Stored data entries:
=== Begin Enclosure ===

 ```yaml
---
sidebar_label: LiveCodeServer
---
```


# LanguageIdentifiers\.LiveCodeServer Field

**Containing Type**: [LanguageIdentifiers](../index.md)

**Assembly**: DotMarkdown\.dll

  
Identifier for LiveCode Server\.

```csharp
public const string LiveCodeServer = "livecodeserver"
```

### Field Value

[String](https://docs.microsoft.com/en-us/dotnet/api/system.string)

=== End Enclosure ===

Work to complete: For every line above that holds the word "LiveCodeServer", report the whole line.

Exercise solution:
sidebar_label: LiveCodeServer
# LanguageIdentifiers\.LiveCodeServer Field
public const string LiveCodeServer = "livecodeserver"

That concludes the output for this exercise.